To date, various treatments have been proposed for the management of BSPDC to obtain remission or stabilization of signs and symptoms. Although postsurgical hypoparathyroidism is a well-known condition, it is mandatory to take into account a proper dosage of the supplementary therapy with calcium and vitamin D, to obtain a correct balance between calcium and phosphorus and to avoid systemic calcium deposits. In the same way, movement disorders related to parathyroid diseases can be resolved with the correction of calcium and phosphate. Moreover, treatment includes symptomatic support such as levodopa, clonazepam, and atypical antipsychotics to treat extrapyramidal and psychiatric disorders [1, 3].

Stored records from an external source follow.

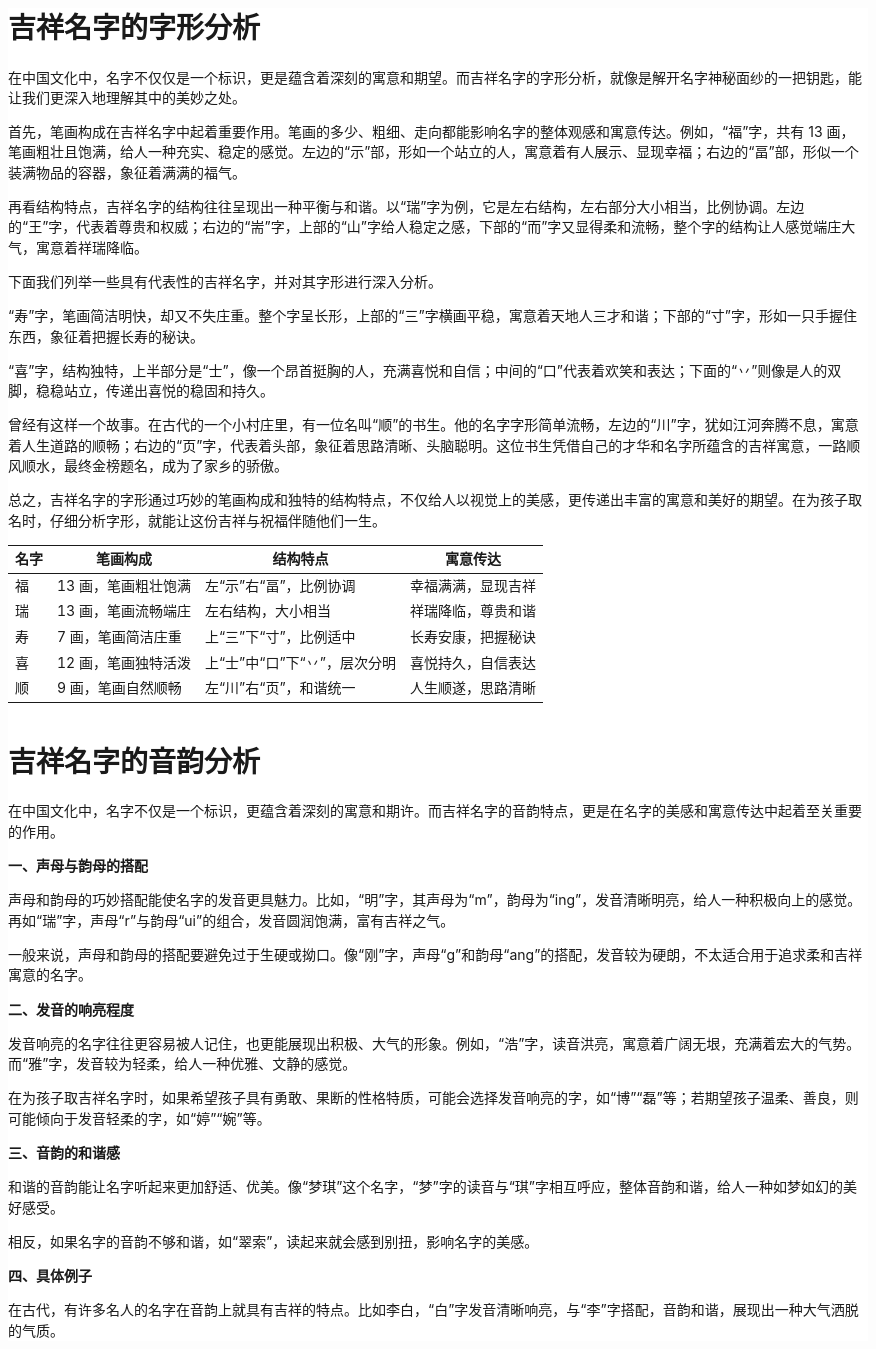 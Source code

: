 # 吉祥名字的字形分析

在中国文化中，名字不仅仅是一个标识，更是蕴含着深刻的寓意和期望。而吉祥名字的字形分析，就像是解开名字神秘面纱的一把钥匙，能让我们更深入地理解其中的美妙之处。

首先，笔画构成在吉祥名字中起着重要作用。笔画的多少、粗细、走向都能影响名字的整体观感和寓意传达。例如，“福”字，共有 13 画，笔画粗壮且饱满，给人一种充实、稳定的感觉。左边的“示”部，形如一个站立的人，寓意着有人展示、显现幸福；右边的“畐”部，形似一个装满物品的容器，象征着满满的福气。

再看结构特点，吉祥名字的结构往往呈现出一种平衡与和谐。以“瑞”字为例，它是左右结构，左右部分大小相当，比例协调。左边的“王”字，代表着尊贵和权威；右边的“耑”字，上部的“山”字给人稳定之感，下部的“而”字又显得柔和流畅，整个字的结构让人感觉端庄大气，寓意着祥瑞降临。

下面我们列举一些具有代表性的吉祥名字，并对其字形进行深入分析。

“寿”字，笔画简洁明快，却又不失庄重。整个字呈长形，上部的“三”字横画平稳，寓意着天地人三才和谐；下部的“寸”字，形如一只手握住东西，象征着把握长寿的秘诀。

“喜”字，结构独特，上半部分是“士”，像一个昂首挺胸的人，充满喜悦和自信；中间的“口”代表着欢笑和表达；下面的“丷”则像是人的双脚，稳稳站立，传递出喜悦的稳固和持久。

曾经有这样一个故事。在古代的一个小村庄里，有一位名叫“顺”的书生。他的名字字形简单流畅，左边的“川”字，犹如江河奔腾不息，寓意着人生道路的顺畅；右边的“页”字，代表着头部，象征着思路清晰、头脑聪明。这位书生凭借自己的才华和名字所蕴含的吉祥寓意，一路顺风顺水，最终金榜题名，成为了家乡的骄傲。

总之，吉祥名字的字形通过巧妙的笔画构成和独特的结构特点，不仅给人以视觉上的美感，更传递出丰富的寓意和美好的期望。在为孩子取名时，仔细分析字形，就能让这份吉祥与祝福伴随他们一生。

|名字|笔画构成|结构特点|寓意传达|
|----|----|----|----|
|福|13 画，笔画粗壮饱满|左“示”右“畐”，比例协调|幸福满满，显现吉祥|
|瑞|13 画，笔画流畅端庄|左右结构，大小相当|祥瑞降临，尊贵和谐|
|寿|7 画，笔画简洁庄重|上“三”下“寸”，比例适中|长寿安康，把握秘诀|
|喜|12 画，笔画独特活泼|上“士”中“口”下“丷”，层次分明|喜悦持久，自信表达|
|顺|9 画，笔画自然顺畅|左“川”右“页”，和谐统一|人生顺遂，思路清晰|
# 吉祥名字的音韵分析

在中国文化中，名字不仅是一个标识，更蕴含着深刻的寓意和期许。而吉祥名字的音韵特点，更是在名字的美感和寓意传达中起着至关重要的作用。

**一、声母与韵母的搭配**

声母和韵母的巧妙搭配能使名字的发音更具魅力。比如，“明”字，其声母为“m”，韵母为“ing”，发音清晰明亮，给人一种积极向上的感觉。再如“瑞”字，声母“r”与韵母“ui”的组合，发音圆润饱满，富有吉祥之气。

一般来说，声母和韵母的搭配要避免过于生硬或拗口。像“刚”字，声母“g”和韵母“ang”的搭配，发音较为硬朗，不太适合用于追求柔和吉祥寓意的名字。

**二、发音的响亮程度**

发音响亮的名字往往更容易被人记住，也更能展现出积极、大气的形象。例如，“浩”字，读音洪亮，寓意着广阔无垠，充满着宏大的气势。而“雅”字，发音较为轻柔，给人一种优雅、文静的感觉。

在为孩子取吉祥名字时，如果希望孩子具有勇敢、果断的性格特质，可能会选择发音响亮的字，如“博”“磊”等；若期望孩子温柔、善良，则可能倾向于发音轻柔的字，如“婷”“婉”等。

**三、音韵的和谐感**

和谐的音韵能让名字听起来更加舒适、优美。像“梦琪”这个名字，“梦”字的读音与“琪”字相互呼应，整体音韵和谐，给人一种如梦如幻的美好感受。

相反，如果名字的音韵不够和谐，如“翠索”，读起来就会感到别扭，影响名字的美感。

**四、具体例子**

在古代，有许多名人的名字在音韵上就具有吉祥的特点。比如李白，“白”字发音清晰响亮，与“李”字搭配，音韵和谐，展现出一种大气洒脱的气质。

In conclusion, this report concerns a neurological involvement during a postsurgical hypoparathyroidism not well controlled by drugs. This condition requires a long-term follow-up based on clinical and biochemical data, since hypocalcemia may remain subclinical for an indefinite period of time. Nevertheless, it is essential to take into account the development of intracranial calcifications during this phase, which may be at least partially responsible for neurological symptoms. In this sense, it is worthy considering the use of imaging techniques in those cases where complementary brain alterations are suspected. Equally, an adequate treatment with calcium and hydroxy-vitamin D should be maintained, paying attention to an adequate serum calcium-to-phosphorus ratio to avoid the development of brain calcifications.